* **Saved entries**
%%
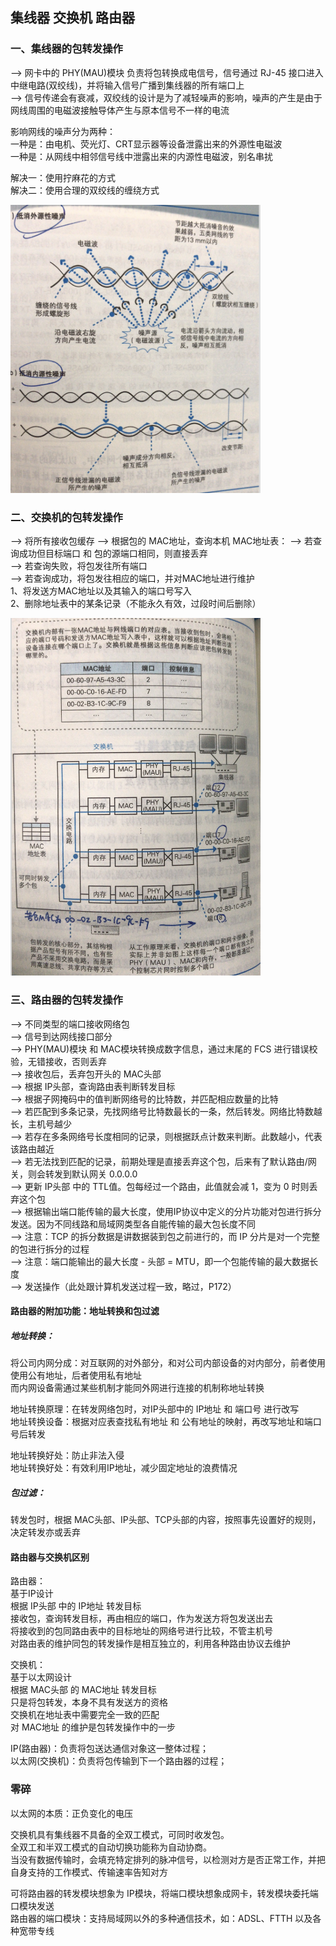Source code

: 
## 集线器 交换机 路由器

### 一、集线器的包转发操作
——>  网卡中的 PHY(MAU)模块 负责将包转换成电信号，信号通过 RJ-45 接口进入中继电路(双绞线)，并将输入信号广播到集线器的所有端口上  
——>  信号传递会有衰减，双绞线的设计是为了减轻噪声的影响，噪声的产生是由于网线周围的电磁波接触导体产生与原本信号不一样的电流  

影响网线的噪声分为两种：  
一种是：由电机、荧光灯、CRT显示器等设备泄露出来的外源性电磁波  
一种是：从网线中相邻信号线中泄露出来的内源性电磁波，别名串扰  

解决一：使用拧麻花的方式  
解决二：使用合理的双绞线的缠绕方式  

<!-- ![图1](https://github.com/rjwx60/Reading-notes/blob/master/%E3%80%8AHow%20Networks%20Work%E3%80%8B-%20%E6%88%B7%E6%A0%B9%E5%8B%A4/imgs/3-01.png) -->
<img src="https://github.com/rjwx60/Reading-notes/raw/master/%E3%80%8AHow%20Networks%20Work%E3%80%8B-%20%E6%88%B7%E6%A0%B9%E5%8B%A4/imgs/3-01.png" alt="图1" width="400px">


### 二、交换机的包转发操作
——>  将所有接收包缓存
——>  根据包的 MAC地址，查询本机 MAC地址表：
——>  若查询成功但目标端口 和 包的源端口相同，则直接丢弃  
——>  若查询失败，将包发往所有端口  
——>  若查询成功，将包发往相应的端口，并对MAC地址进行维护  
1、将发送方MAC地址以及其输入的端口号写入  
2、删除地址表中的某条记录（不能永久有效，过段时间后删除）  

<!-- ![图2](https://github.com/rjwx60/Reading-notes/blob/master/%E3%80%8AHow%20Networks%20Work%E3%80%8B-%20%E6%88%B7%E6%A0%B9%E5%8B%A4/imgs/3-02.png) -->
<img src="https://github.com/rjwx60/Reading-notes/raw/master/%E3%80%8AHow%20Networks%20Work%E3%80%8B-%20%E6%88%B7%E6%A0%B9%E5%8B%A4/imgs/3-02.png" alt="图2" width="400px">




### 三、路由器的包转发操作
——>  不同类型的端口接收网络包  
——>  信号到达网线接口部分  
——>  PHY(MAU)模块 和 MAC模块转换成数字信息，通过末尾的 FCS 进行错误校验，无错接收，否则丢弃  
——>  接收包后，丢弃包开头的 MAC头部  
——>  根据 IP头部，查询路由表判断转发目标  
——>  根据子网掩码中的值判断网络号的比特数，并匹配相应数量的比特  
——>  若匹配到多条记录，先找网络号比特数最长的一条，然后转发。网络比特数越长，主机号越少  
——>  若存在多条网络号长度相同的记录，则根据跃点计数来判断。此数越小，代表该路由越近  
——>  若无法找到匹配的记录，前期处理是直接丢弃这个包，后来有了默认路由/网关，则会转发到默认网关 0.0.0.0  
——>  更新 IP头部 中的 TTL值。包每经过一个路由，此值就会减 1，变为 0 时则丢弃这个包  
——>  根据输出端口能传输的最大长度，使用IP协议中定义的分片功能对包进行拆分发送。因为不同线路和局域网类型各自能传输的最大包长度不同  
——>  注意：TCP 的拆分数据是讲数据装到包之前进行的，而 IP 分片是对一个完整的包进行拆分的过程  
——>  注意：端口能输出的最大长度 - 头部 = MTU，即一个包能传输的最大数据长度  
——>  发送操作（此处跟计算机发送过程一致，略过，P172）  


#### 路由器的附加功能：地址转换和包过滤
##### 地址转换：
将公司内网分成：对互联网的对外部分，和对公司内部设备的对内部分，前者使用使用公有地址，后者使用私有地址  
而内网设备需通过某些机制才能同外网进行连接的机制称地址转换  

地址转换原理：在转发网络包时，对IP头部中的 IP地址 和 端口号 进行改写  
地址转换设备：根据对应表查找私有地址 和 公有地址的映射，再改写地址和端口号后转发  

地址转换好处：防止非法入侵  
地址转换好处：有效利用IP地址，减少固定地址的浪费情况  

##### 包过滤：
转发包时，根据 MAC头部、IP头部、TCP头部的内容，按照事先设置好的规则，决定转发亦或丢弃  


#### 路由器与交换机区别
路由器：  
基于IP设计  
根据 IP头部 中的 IP地址 转发目标  
接收包，查询转发目标，再由相应的端口，作为发送方将包发送出去  
将接收到的包同路由表中的目标地址的网络号进行比较，不管主机号  
对路由表的维护同包的转发操作是相互独立的，利用各种路由协议去维护  

交换机：  
基于以太网设计  
根据 MAC头部 的 MAC地址 转发目标  
只是将包转发，本身不具有发送方的资格  
交换机在地址表中需要完全一致的匹配  
对 MAC地址 的维护是包转发操作中的一步  

IP(路由器)：负责将包送达通信对象这一整体过程；  
以太网(交换机)：负责将包传输到下一个路由器的过程；  



### 零碎
以太网的本质：正负变化的电压

交换机具有集线器不具备的全双工模式，可同时收发包。  
全双工和半双工模式的自动切换功能称为自动协商。  
当没有数据传输时，会填充特定排列的脉冲信号，以检测对方是否正常工作，并把自身支持的工作模式、传输速率告知对方  

可将路由器的转发模块想象为 IP模块，将端口模块想象成网卡，转发模块委托端口模块发送    
路由器的端口模块：支持局域网以外的多种通信技术，如：ADSL、FTTH 以及各种宽带专线  
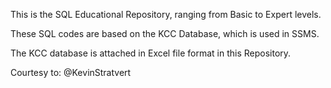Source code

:This is the SQL Educational Repository, ranging from Basic to Expert levels.

These SQL codes are based on the KCC Database, which is used in SSMS.  

The KCC database is attached in Excel file format in this Repository.

Courtesy to: @KevinStratvert
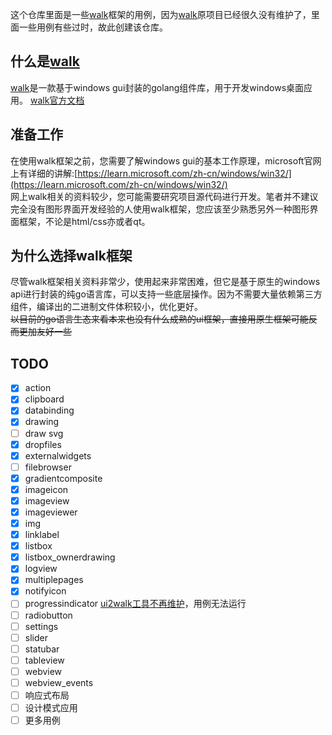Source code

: 这个仓库里面是一些[walk](https://github.com/lxn/walk)框架的用例，因为[walk](https://github.com/lxn/walk)原项目已经很久没有维护了，里面一些用例有些过时，故此创建该仓库。
## 什么是[walk](https://github.com/lxn/walk)
[walk](https://github.com/lxn/walk)是一款基于windows gui封装的golang组件库，用于开发windows桌面应用。
[walk官方文档](https://pkg.go.dev/github.com/lxn/walk)
## 准备工作
在使用walk框架之前，您需要了解windows gui的基本工作原理，microsoft官网上有详细的讲解:[https://learn.microsoft.com/zh-cn/windows/win32/](https://learn.microsoft.com/zh-cn/windows/win32/) \
网上walk相关的资料较少，您可能需要研究项目源代码进行开发。笔者并不建议完全没有图形界面开发经验的人使用walk框架，您应该至少熟悉另外一种图形界面框架，不论是html/css亦或者qt。
## 为什么选择walk框架
尽管walk框架相关资料非常少，使用起来非常困难，但它是基于原生的windows api进行封装的纯go语言库，可以支持一些底层操作。因为不需要大量依赖第三方组件，编译出的二进制文件体积较小，优化更好。 \
~~以目前的go语言生态来看本来也没有什么成熟的ui框架，直接用原生框架可能反而更加友好一些~~
## TODO

- [X] action
- [X] clipboard
- [X] databinding
- [X] drawing
- [ ] draw svg
- [X] dropfiles
- [X] externalwidgets
- [ ] filebrowser
- [X] gradientcomposite
- [X] imageicon
- [X] imageview
- [X] imageviewer
- [X] img
- [X] linklabel
- [X] listbox
- [X] listbox_ownerdrawing
- [X] logview
- [X] multiplepages
- [X] notifyicon
- [ ] progressindicator [ui2walk工具不再维护](https://github.com/lxn/walk/issues/469)，用例无法运行
- [ ] radiobutton
- [ ] settings
- [ ] slider
- [ ] statubar
- [ ] tableview
- [ ] webview
- [ ] webview_events
- [ ] 响应式布局
- [ ] 设计模式应用
- [ ] 更多用例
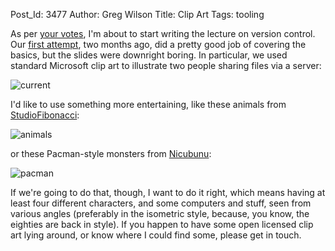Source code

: Post_Id: 3477
Author: Greg Wilson
Title: Clip Art
Tags: tooling

<p>As per <a href="{{root_path}}/blog/2010/07/survey-results.html">your votes</a>, I'm about to start writing the lecture on version control. Our <a href="{{root_path}}/blog/2010/05/day-11-slides.html">first attempt</a>, two months ago, did a pretty good job of covering the basics, but the slides were downright boring. In particular, we used standard Microsoft clip art to illustrate two people sharing files via a server:</p>
<p><img title="current" src="{{root_path}}/files/2010/07/current.png" /></p>
<p>I'd like to use something more entertaining, like these animals from <a href="http://www.openclipart.org/user-cliparts/StudioFibonacci?page=1">StudioFibonacci</a>:</p>
<p><img title="animals" src="{{root_path}}/files/2010/07/animals.png" /></p>
<p>or these Pacman-style monsters from <a href="http://www.openclipart.org/user-cliparts/nicubunu?page=19">Nicubunu</a>:</p>
<p><img title="pacman" src="{{root_path}}/files/2010/07/pacman.png" /></p>
<p>If we're going to do that, though, I want to do it right, which means having at least four different characters, and some computers and stuff, seen from various angles (preferably in the isometric style, because, you know, the eighties are back in style). If you happen to have some open licensed clip art lying around, or know where I could find some, please get in touch.</p>
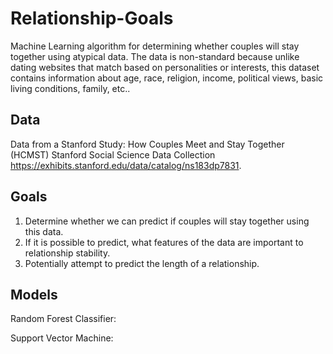 # Relationship-Goals
Machine Learning algorithm for determining whether couples will stay together using atypical data. The data is non-standard because unlike dating websites that match based on personalities or interests, this dataset contains information about age, race, religion, income, political views, basic living conditions, family, etc..

## Data
Data from a Stanford Study: How Couples Meet and Stay Together (HCMST) Stanford Social Science Data Collection https://exhibits.stanford.edu/data/catalog/ns183dp7831.

## Goals
1) Determine whether we can predict if couples will stay together using this data.
2) If it is possible to predict, what features of the data are important to relationship stability.
3) Potentially attempt to predict the length of a relationship.

## Models
Random Forest Classifier:

Support Vector Machine:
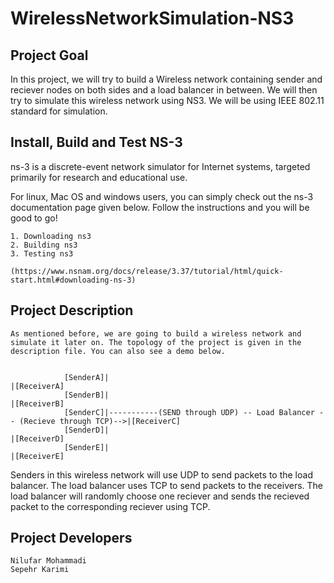 # **WirelessNetworkSimulation-NS3**


## Project Goal

In this project, we will try to build a Wireless network containing sender and reciever nodes on both sides and a load balancer in between. We will then try to simulate this wireless network using NS3. We will be using IEEE 802.11 standard for simulation.

## Install, Build and Test NS-3

ns-3 is a discrete-event network simulator for Internet systems, targeted primarily for research and educational use.

For linux, Mac OS and windows users, you can simply check out the ns-3 documentation page given below. Follow the instructions and you will be good to go!

    1. Downloading ns3
    2. Building ns3
    3. Testing ns3

    (https://www.nsnam.org/docs/release/3.37/tutorial/html/quick-start.html#downloading-ns-3)

## Project Description

    As mentioned before, we are going to build a wireless network and simulate it later on. The topology of the project is given in the description file. You can also see a demo below.
       
   
                [SenderA]|                                                                          |[ReceiverA]
                [SenderB]|                                                                          |[ReceiverB]
                [SenderC]|-----------(SEND through UDP) -- Load Balancer -- (Recieve through TCP)-->|[ReceiverC]
                [SenderD]|                                                                          |[ReceiverD]
                [SenderE]|                                                                          |[ReceiverE]

Senders in this wireless network will use UDP to send packets to the load balancer. The load balancer uses TCP to send packets to the receivers. The load balancer will randomly choose one reciever and sends the recieved packet to the corresponding reciever using TCP.

## Project Developers

    Nilufar Mohammadi
    Sepehr Karimi

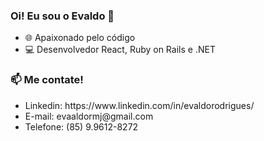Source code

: ### Oi! Eu sou o Evaldo 👋

- 🌐 Apaixonado pelo código
- 💻 Desenvolvedor React, Ruby on Rails e .NET

<h3>📫 Me contate!</h3>
<ul>
  <li>Linkedin: https://www.linkedin.com/in/evaldorodrigues/</li>
  <li>E-mail: evaaldormj@gmail.com</li>
  <li>Telefone: (85) 9.9612-8272</li>
</ul>
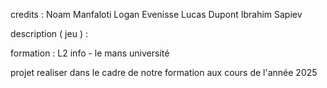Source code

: 
credits :
Noam Manfaloti
Logan Evenisse 
Lucas Dupont
Ibrahim Sapiev


description ( jeu ) : 



formation : 
L2 info - le mans université


projet realiser dans le cadre de notre formation aux cours de l'année 2025
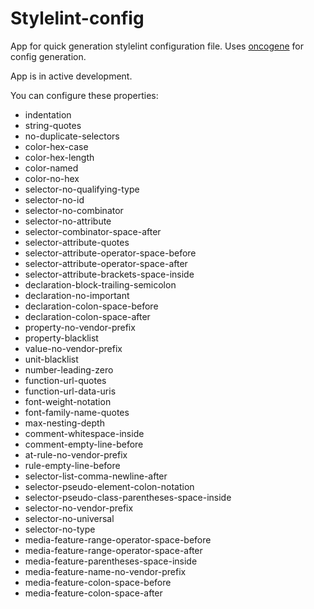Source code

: # Stylelint-config
App for quick generation stylelint configuration file.
Uses [oncogene](https://github.com/gwer/oncogene) for config generation.

App is in active development.

You can configure these properties:

* indentation
* string-quotes
* no-duplicate-selectors
* color-hex-case
* color-hex-length
* color-named
* color-no-hex
* selector-no-qualifying-type
* selector-no-id
* selector-no-combinator
* selector-no-attribute
* selector-combinator-space-after
* selector-attribute-quotes
* selector-attribute-operator-space-before
* selector-attribute-operator-space-after
* selector-attribute-brackets-space-inside
* declaration-block-trailing-semicolon
* declaration-no-important
* declaration-colon-space-before
* declaration-colon-space-after
* property-no-vendor-prefix
* property-blacklist
* value-no-vendor-prefix
* unit-blacklist
* number-leading-zero
* function-url-quotes
* function-url-data-uris
* font-weight-notation
* font-family-name-quotes
* max-nesting-depth
* comment-whitespace-inside
* comment-empty-line-before
* at-rule-no-vendor-prefix
* rule-empty-line-before
* selector-list-comma-newline-after
* selector-pseudo-element-colon-notation
* selector-pseudo-class-parentheses-space-inside
* selector-no-vendor-prefix
* selector-no-universal
* selector-no-type
* media-feature-range-operator-space-before
* media-feature-range-operator-space-after
* media-feature-parentheses-space-inside
* media-feature-name-no-vendor-prefix
* media-feature-colon-space-before
* media-feature-colon-space-after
%%
* **WORK INSTRUCTIONS**
Set down exactly the lines of the data above, beginning with the line that has "交换机在地址表中需要完全一致的匹配" and ending with the line that has "当没有数据传输时，会填充特定", and no others.

* **WRITTEN RESPONSE**
交换机在地址表中需要完全一致的匹配  
对 MAC地址 的维护是包转发操作中的一步  

IP(路由器)：负责将包送达通信对象这一整体过程；  
以太网(交换机)：负责将包传输到下一个路由器的过程；  



### 零碎
以太网的本质：正负变化的电压

交换机具有集线器不具备的全双工模式，可同时收发包。  
全双工和半双工模式的自动切换功能称为自动协商。  
当没有数据传输时，会填充特定排列的脉冲信号，以检测对方是否正常工作，并把自身支持的工作模式、传输速率告知对方  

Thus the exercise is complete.